WHAT TO PRODUCE:
Reproduce the records below exactly, but only between the lines holding "Kalian tidak perlu" and "1. Angkat dan siap disajikan", inclusive.
*** Opening of INFORMATION SHOWN ***
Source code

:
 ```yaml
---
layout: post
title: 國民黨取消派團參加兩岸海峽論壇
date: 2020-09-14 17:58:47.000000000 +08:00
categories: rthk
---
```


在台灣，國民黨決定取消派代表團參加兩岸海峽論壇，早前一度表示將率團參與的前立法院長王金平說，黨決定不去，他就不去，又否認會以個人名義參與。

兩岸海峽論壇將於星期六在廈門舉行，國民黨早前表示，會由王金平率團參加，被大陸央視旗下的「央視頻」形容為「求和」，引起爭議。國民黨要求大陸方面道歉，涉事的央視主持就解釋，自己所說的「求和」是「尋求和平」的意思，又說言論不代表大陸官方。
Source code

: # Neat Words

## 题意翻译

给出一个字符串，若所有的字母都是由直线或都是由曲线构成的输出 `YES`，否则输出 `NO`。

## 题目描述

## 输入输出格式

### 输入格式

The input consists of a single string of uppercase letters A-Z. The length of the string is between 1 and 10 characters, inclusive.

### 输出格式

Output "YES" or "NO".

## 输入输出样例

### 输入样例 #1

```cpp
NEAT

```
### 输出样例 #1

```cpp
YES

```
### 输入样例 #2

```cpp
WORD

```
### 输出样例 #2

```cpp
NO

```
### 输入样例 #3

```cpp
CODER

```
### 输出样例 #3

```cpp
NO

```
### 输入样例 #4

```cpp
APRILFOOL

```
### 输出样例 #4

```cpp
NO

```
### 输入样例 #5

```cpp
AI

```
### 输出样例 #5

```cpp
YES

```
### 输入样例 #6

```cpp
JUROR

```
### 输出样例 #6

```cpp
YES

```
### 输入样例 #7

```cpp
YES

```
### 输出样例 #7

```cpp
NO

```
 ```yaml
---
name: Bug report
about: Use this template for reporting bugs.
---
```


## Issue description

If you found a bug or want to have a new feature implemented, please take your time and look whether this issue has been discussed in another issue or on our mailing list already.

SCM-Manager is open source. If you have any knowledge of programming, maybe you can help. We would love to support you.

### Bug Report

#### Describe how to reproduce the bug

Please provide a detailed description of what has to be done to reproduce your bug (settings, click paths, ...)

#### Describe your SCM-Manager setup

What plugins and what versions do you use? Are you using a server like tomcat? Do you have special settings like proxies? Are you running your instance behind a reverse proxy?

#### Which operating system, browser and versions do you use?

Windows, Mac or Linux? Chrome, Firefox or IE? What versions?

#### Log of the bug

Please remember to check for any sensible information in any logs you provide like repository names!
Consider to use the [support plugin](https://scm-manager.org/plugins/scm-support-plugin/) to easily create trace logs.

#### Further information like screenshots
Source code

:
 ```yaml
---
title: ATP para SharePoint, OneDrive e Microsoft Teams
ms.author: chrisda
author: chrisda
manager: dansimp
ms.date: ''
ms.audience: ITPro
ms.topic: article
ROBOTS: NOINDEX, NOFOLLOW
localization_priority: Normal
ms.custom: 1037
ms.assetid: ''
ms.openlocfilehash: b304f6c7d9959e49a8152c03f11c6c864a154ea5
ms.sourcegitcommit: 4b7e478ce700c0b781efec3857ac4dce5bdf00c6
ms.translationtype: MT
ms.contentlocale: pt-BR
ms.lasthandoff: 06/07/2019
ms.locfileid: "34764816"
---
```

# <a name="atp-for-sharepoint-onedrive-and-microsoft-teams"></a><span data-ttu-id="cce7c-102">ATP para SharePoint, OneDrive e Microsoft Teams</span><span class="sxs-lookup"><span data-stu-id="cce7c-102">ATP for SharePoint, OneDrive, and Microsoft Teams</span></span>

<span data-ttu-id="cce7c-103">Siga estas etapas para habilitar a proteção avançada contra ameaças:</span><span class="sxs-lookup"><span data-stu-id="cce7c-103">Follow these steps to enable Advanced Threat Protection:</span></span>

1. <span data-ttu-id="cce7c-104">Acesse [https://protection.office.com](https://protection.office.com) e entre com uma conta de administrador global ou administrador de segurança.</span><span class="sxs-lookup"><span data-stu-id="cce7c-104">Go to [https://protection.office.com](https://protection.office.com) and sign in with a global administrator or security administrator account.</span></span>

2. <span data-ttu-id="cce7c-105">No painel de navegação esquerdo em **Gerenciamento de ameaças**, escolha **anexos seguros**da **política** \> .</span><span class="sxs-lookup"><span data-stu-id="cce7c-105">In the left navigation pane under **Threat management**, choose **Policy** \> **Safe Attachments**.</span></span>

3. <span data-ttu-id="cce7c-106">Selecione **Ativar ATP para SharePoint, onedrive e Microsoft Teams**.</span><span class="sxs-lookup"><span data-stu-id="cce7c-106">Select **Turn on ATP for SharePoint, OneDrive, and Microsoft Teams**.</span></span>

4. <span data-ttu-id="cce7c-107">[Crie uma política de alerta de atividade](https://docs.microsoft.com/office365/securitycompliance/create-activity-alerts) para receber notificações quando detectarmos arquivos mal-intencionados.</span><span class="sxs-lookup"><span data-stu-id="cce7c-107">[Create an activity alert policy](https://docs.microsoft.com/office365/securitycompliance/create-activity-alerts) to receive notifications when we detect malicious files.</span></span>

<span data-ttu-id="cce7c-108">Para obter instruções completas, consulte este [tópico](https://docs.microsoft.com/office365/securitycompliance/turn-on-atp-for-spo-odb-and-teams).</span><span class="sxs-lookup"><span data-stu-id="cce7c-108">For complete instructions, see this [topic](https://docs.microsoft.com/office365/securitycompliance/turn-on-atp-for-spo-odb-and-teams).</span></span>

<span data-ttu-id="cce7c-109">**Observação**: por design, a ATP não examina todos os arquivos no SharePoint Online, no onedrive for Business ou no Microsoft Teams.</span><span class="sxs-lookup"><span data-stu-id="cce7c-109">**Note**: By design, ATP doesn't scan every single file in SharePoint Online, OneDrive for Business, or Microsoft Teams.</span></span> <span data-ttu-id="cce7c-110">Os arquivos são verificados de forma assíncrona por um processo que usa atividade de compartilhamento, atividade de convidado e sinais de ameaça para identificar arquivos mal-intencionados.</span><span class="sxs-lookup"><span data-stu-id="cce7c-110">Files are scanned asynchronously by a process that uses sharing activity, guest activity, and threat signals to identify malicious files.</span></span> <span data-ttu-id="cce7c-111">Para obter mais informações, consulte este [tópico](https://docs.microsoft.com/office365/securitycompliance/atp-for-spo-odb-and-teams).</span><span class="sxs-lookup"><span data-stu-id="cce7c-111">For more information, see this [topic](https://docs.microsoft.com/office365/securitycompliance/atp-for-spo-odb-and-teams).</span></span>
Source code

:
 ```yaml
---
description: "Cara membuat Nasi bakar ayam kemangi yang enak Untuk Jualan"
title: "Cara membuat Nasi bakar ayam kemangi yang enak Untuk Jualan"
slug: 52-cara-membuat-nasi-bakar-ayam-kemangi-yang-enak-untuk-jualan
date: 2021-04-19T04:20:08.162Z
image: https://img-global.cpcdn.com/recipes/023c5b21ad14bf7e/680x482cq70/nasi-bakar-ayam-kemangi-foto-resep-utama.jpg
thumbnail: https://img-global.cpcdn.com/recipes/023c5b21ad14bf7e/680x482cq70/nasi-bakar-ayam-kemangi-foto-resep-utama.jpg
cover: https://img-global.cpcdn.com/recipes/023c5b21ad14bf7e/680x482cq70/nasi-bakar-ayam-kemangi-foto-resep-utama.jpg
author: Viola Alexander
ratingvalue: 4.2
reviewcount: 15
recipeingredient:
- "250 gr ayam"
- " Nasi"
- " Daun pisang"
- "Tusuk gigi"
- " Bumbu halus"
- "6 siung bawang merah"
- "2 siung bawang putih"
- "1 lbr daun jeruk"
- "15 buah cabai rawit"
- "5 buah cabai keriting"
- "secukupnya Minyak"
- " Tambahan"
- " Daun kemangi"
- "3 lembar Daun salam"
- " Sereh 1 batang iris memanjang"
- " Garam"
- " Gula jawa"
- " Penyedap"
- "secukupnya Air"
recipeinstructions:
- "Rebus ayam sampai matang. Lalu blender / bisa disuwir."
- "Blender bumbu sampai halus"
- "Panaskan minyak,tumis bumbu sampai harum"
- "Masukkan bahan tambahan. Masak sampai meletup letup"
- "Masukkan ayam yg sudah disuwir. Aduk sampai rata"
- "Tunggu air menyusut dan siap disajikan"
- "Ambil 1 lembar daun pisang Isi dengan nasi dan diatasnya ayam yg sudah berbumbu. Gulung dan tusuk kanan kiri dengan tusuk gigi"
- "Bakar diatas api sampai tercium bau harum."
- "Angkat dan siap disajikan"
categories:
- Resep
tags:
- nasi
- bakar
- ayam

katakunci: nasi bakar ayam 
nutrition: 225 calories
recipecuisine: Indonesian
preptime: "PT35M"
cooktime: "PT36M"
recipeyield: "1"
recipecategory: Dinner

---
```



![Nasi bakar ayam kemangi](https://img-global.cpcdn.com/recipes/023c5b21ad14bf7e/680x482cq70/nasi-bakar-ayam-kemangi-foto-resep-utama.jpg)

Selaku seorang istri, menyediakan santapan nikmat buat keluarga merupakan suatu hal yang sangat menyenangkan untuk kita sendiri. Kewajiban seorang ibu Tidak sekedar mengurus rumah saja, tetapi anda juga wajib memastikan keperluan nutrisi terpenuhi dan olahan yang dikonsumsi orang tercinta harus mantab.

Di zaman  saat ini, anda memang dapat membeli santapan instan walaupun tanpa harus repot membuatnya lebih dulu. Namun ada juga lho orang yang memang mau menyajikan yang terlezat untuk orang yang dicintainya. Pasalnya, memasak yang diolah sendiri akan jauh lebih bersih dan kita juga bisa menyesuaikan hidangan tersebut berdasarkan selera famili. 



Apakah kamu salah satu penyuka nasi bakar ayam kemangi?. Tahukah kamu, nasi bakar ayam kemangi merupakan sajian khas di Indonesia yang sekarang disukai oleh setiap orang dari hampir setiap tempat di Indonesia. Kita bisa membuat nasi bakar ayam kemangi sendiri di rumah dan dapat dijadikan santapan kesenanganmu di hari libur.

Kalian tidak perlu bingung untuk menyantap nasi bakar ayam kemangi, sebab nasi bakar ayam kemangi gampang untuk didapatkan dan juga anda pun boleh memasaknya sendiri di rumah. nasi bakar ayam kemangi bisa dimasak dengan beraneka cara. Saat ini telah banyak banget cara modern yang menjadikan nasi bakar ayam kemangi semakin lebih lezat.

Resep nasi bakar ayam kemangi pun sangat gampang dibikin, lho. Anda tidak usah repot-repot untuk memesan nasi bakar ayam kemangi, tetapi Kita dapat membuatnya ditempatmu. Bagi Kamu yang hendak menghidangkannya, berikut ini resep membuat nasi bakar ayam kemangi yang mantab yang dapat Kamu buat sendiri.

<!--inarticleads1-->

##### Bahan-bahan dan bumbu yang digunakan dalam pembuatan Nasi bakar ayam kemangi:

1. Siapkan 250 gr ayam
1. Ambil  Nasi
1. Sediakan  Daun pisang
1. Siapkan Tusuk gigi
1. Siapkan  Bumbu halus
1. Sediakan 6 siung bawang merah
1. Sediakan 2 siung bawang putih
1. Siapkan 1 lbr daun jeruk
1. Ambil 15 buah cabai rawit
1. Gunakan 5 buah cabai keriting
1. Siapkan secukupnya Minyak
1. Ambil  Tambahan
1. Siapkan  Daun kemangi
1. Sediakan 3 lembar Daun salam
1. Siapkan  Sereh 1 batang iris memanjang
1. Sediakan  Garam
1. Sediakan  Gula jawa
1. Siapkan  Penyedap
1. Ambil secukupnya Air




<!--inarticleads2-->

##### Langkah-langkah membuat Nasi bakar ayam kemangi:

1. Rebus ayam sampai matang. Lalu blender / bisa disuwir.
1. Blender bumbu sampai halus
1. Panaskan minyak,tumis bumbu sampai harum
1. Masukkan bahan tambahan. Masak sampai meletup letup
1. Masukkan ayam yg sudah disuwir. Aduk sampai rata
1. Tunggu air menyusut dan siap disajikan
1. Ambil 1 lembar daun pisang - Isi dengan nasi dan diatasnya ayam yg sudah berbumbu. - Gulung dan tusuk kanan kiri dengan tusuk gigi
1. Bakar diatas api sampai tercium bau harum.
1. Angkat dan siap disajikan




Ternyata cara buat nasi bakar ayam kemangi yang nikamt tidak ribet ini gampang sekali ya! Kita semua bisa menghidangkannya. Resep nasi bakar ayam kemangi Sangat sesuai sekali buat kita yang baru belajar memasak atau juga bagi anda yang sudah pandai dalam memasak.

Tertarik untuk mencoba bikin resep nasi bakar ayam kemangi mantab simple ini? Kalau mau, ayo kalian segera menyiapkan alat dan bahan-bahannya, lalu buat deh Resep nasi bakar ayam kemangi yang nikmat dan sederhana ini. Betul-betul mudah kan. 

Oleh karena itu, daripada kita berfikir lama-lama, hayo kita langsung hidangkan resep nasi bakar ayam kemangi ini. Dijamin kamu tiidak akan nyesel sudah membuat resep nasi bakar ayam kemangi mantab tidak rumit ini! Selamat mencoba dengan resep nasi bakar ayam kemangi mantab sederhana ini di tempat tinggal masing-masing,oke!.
*** Close of INFORMATION SHOWN ***
WRITTEN REPLY:
Kalian tidak perlu bingung untuk menyantap nasi bakar ayam kemangi, sebab nasi bakar ayam kemangi gampang untuk didapatkan dan juga anda pun boleh memasaknya sendiri di rumah. nasi bakar ayam kemangi bisa dimasak dengan beraneka cara. Saat ini telah banyak banget cara modern yang menjadikan nasi bakar ayam kemangi semakin lebih lezat.

Resep nasi bakar ayam kemangi pun sangat gampang dibikin, lho. Anda tidak usah repot-repot untuk memesan nasi bakar ayam kemangi, tetapi Kita dapat membuatnya ditempatmu. Bagi Kamu yang hendak menghidangkannya, berikut ini resep membuat nasi bakar ayam kemangi yang mantab yang dapat Kamu buat sendiri.

<!--inarticleads1-->

##### Bahan-bahan dan bumbu yang digunakan dalam pembuatan Nasi bakar ayam kemangi:

1. Siapkan 250 gr ayam
1. Ambil  Nasi
1. Sediakan  Daun pisang
1. Siapkan Tusuk gigi
1. Siapkan  Bumbu halus
1. Sediakan 6 siung bawang merah
1. Sediakan 2 siung bawang putih
1. Siapkan 1 lbr daun jeruk
1. Ambil 15 buah cabai rawit
1. Gunakan 5 buah cabai keriting
1. Siapkan secukupnya Minyak
1. Ambil  Tambahan
1. Siapkan  Daun kemangi
1. Sediakan 3 lembar Daun salam
1. Siapkan  Sereh 1 batang iris memanjang
1. Sediakan  Garam
1. Sediakan  Gula jawa
1. Siapkan  Penyedap
1. Ambil secukupnya Air




<!--inarticleads2-->

##### Langkah-langkah membuat Nasi bakar ayam kemangi:

1. Rebus ayam sampai matang. Lalu blender / bisa disuwir.
1. Blender bumbu sampai halus
1. Panaskan minyak,tumis bumbu sampai harum
1. Masukkan bahan tambahan. Masak sampai meletup letup
1. Masukkan ayam yg sudah disuwir. Aduk sampai rata
1. Tunggu air menyusut dan siap disajikan
1. Ambil 1 lembar daun pisang - Isi dengan nasi dan diatasnya ayam yg sudah berbumbu. - Gulung dan tusuk kanan kiri dengan tusuk gigi
1. Bakar diatas api sampai tercium bau harum.
1. Angkat dan siap disajikan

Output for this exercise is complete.